À l'aube de l'année 2026, la dimension territoriale n'a jamais été aussi centrale dans l'économie française. Relocalisation industrielle, circuits courts, souveraineté économique... Ces dynamiques jadis politiques sont désormais des réalités économiques concrètes. Le client ne se satisfait plus d'acheter un simple produit, mais recherche un véritable ancrage, une traçabilité et la valeur collective que son achat incarne. C'est dans ce contexte que les marques territoriales telles que "Made in Haute-Savoie" ou "Savoie Mont Blanc Excellence" s'imposent comme un levier d'identité et de compétitivité. Ces marques vont bien au-delà de simples slogans publicitaires. Elles symbolisent l'engagement collectif d'un territoire autour d'un savoir-faire porté par des exigences de qualité et une éthique partagée par tous. Elles incarnent une véritable stratégie de différenciation qui permet aux produits et services locaux de se démarquer sur un marché où les consommateurs sont de plus en plus attentifs à l'origine, à la durabilité et à la responsabilité sociale. En renforçant la confiance entre producteurs et acheteurs, ces marques participent aussi à valoriser l'identité des territoires, tout en soutenant leur développement économique et social.

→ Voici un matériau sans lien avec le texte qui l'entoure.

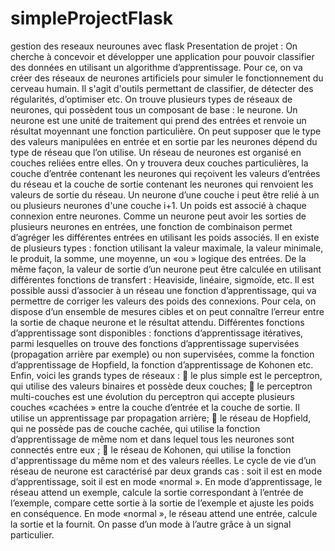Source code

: # simpleProjectFlask
gestion des reseaux neurounes avec flask
Presentation de projet :
  On cherche à concevoir et développer une application pour pouvoir classifier des données en
utilisant un algorithme d’apprentissage. Pour ce, on va créer des réseaux de neurones
artificiels pour simuler le fonctionnement du cerveau humain. Il s'agit d'outils permettant de
classifier, de détecter des régularités, d’optimiser etc. On trouve plusieurs types de réseaux de
neurones, qui possèdent tous un composant de base : le neurone.
  Un neurone est une unité de traitement qui prend des entrées et renvoie un résultat moyennant
une fonction particulière. On peut supposer que le type des valeurs manipulées en entrée et en
sortie par les neurones dépend du type de réseau que l’on utilise.
Un réseau de neurones est organisé en couches reliées entre elles. On y trouvera deux couches
particulières, la couche d’entrée contenant les neurones qui reçoivent les valeurs d’entrées du
réseau et la couche de sortie contenant les neurones qui renvoient les valeurs de sortie du
réseau. Un neurone d’une couche i peut être relié à un ou plusieurs neurones d'une couche
i+1. Un poids est associé à chaque connexion entre neurones. Comme un neurone peut avoir
les sorties de plusieurs neurones en entrées, une fonction de combinaison permet d’agréger les
différentes entrées en utilisant les poids associés. Il en existe de plusieurs types : fonction
utilisant la valeur maximale, la valeur minimale, le produit, la somme, une moyenne, un «ou »
logique des entrées. De la même façon, la valeur de sortie d’un neurone peut être calculée en
utilisant différentes fonctions de transfert : Heaviside, linéaire, sigmoïde, etc.
  Il est possible aussi d’associer à un réseau une fonction d’apprentissage, qui va permettre de
corriger les valeurs des poids des connexions. Pour cela, on dispose d’un ensemble de
mesures cibles et on peut connaître l’erreur entre la sortie de chaque neurone et le résultat
attendu. Différentes fonctions d’apprentissage sont disponibles : fonctions d’apprentissage
itératives, parmi lesquelles on trouve des fonctions d’apprentissage supervisées (propagation
arrière par exemple) ou non supervisées, comme la fonction d’apprentissage de Hopfield, la
fonction d’apprentissage de Kohonen etc.
  Enfin, voici les grands types de réseaux :
   le plus simple est le perceptron, qui utilise des valeurs binaires et possède deux
couches;
   le perceptron multi-couches est une évolution du perceptron qui accepte plusieurs
couches «cachées » entre la couche d’entrée et la couche de sortie. Il utilise un
apprentissage par propagation arrière;
   le réseau de Hopfield, qui ne possède pas de couche cachée, qui utilise la fonction
d’apprentissage de même nom et dans lequel tous les neurones sont connectés entre
eux ;
   le réseau de Kohonen, qui utilise la fonction d'apprentissage du même nom et des
valeurs réelles.
  Le cycle de vie d’un réseau de neurone est caractérisé par deux grands cas : soit il est en mode
d’apprentissage, soit il est en mode «normal ». En mode d’apprentissage, le réseau attend un
exemple, calcule la sortie correspondant à l’entrée de
l’exemple, compare cette sortie à la sortie de l’exemple et ajuste les poids en conséquence.
En mode «normal », le réseau attend une entrée, calcule la sortie et la fournit.
On passe d’un mode à l’autre grâce à un signal particulier.
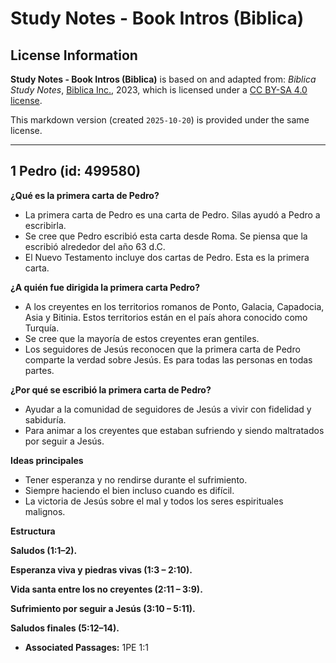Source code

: # Study Notes - Book Intros (Biblica)

## License Information

**Study Notes - Book Intros (Biblica)** is based on and adapted from: _Biblica Study Notes_, [Biblica Inc.](https://www.biblica.com/), 2023, which is licensed under a [CC BY-SA 4.0 license](https://creativecommons.org/licenses/by-sa/4.0/legalcode.en).

This markdown version (created `2025-10-20`) is provided under the same license.



--------------------------------

## 1 Pedro (id: 499580)

**¿Qué es la primera carta de Pedro?**

* La primera carta de Pedro es una carta de Pedro. Silas ayudó a Pedro a escribirla.
* Se cree que Pedro escribió esta carta desde Roma. Se piensa que la escribió alrededor del año 63 d.C.
* El Nuevo Testamento incluye dos cartas de Pedro. Esta es la primera carta.

**¿A quién fue dirigida la primera carta Pedro?**

* A los creyentes en los territorios romanos de Ponto, Galacia, Capadocia, Asia y Bitinia. Estos territorios están en el país ahora conocido como Turquía.
* Se cree que la mayoría de estos creyentes eran gentiles.
* Los seguidores de Jesús reconocen que la primera carta de Pedro comparte la verdad sobre Jesús. Es para todas las personas en todas partes.

**¿Por qué se escribió la primera carta de Pedro?**

* Ayudar a la comunidad de seguidores de Jesús a vivir con fidelidad y sabiduría.
* Para animar a los creyentes que estaban sufriendo y siendo maltratados por seguir a Jesús.

**Ideas principales**

* Tener esperanza y no rendirse durante el sufrimiento.
* Siempre haciendo el bien incluso cuando es difícil.
* La victoria de Jesús sobre el mal y todos los seres espirituales malignos.

**Estructura**

**Saludos (1:1–2\).**

**Esperanza viva y piedras vivas (1:3 – 2:10\).**

**Vida santa entre los no creyentes (2:11 – 3:9\).**

**Sufrimiento por seguir a Jesús (3:10 – 5:11\).**

**Saludos finales (5:12–14\).**

* **Associated Passages:** 1PE 1:1

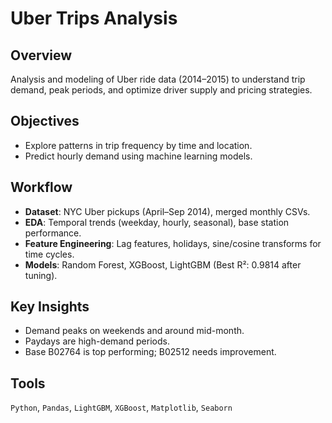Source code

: # Uber Trips Analysis

## Overview
Analysis and modeling of Uber ride data (2014–2015) to understand trip demand, peak periods, and optimize driver supply and pricing strategies.

## Objectives
- Explore patterns in trip frequency by time and location.
- Predict hourly demand using machine learning models.

## Workflow
- **Dataset**: NYC Uber pickups (April–Sep 2014), merged monthly CSVs.
- **EDA**: Temporal trends (weekday, hourly, seasonal), base station performance.
- **Feature Engineering**: Lag features, holidays, sine/cosine transforms for time cycles.
- **Models**: Random Forest, XGBoost, LightGBM (Best R²: 0.9814 after tuning).

## Key Insights
- Demand peaks on weekends and around mid-month.
- Paydays are high-demand periods.
- Base B02764 is top performing; B02512 needs improvement.

## Tools
`Python`, `Pandas`, `LightGBM`, `XGBoost`, `Matplotlib`, `Seaborn`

Un encadrement juridique précis

Sur le plan juridique, la marque territoriale s'analyse comme une marque collective. La marque collective, telle que définie par le droit français de la propriété intellectuelle, est un signe distinctif qui permet à plusieurs membres d'un groupement d'utiliser une même marque, sous réserve du respect d'un règlement d'usage fixé par le titulaire. Seules des personnes morales à vocation collective, collectivités, chambres consulaires, associations ou groupements professionnels, peuvent en être titulaires. La marque collective vise à identifier l'origine commune des produits ou des services proposés par ces membres, tout en garantissant une qualité ou une exigence partagée. La loi Pacte est venue préciser qu'aucune entreprise isolée ne peut s'approprier privativement le nom d'un territoire. L'esprit du texte est clair : garantir une gestion ouverte et partagée de l'identité territoriale. Au cœur du dispositif figure le règlement d'usage, véritable charte de confiance.
Ce document définit notamment les critères d'adhésion (localisation, traçabilité, engagements RSE), les obligations des utilisateurs ; les contrôles et les sanctions en cas de manquement. Déposé auprès de l'INPI (ou de l'EUIPO pour une protection européenne), ce règlement doit être précis, public et opposable. Un usage trompeur peut exposer son auteur à une sanction civile et, en cas de fraude avérée, à des poursuites pénales pour pratiques commerciales trompeuses.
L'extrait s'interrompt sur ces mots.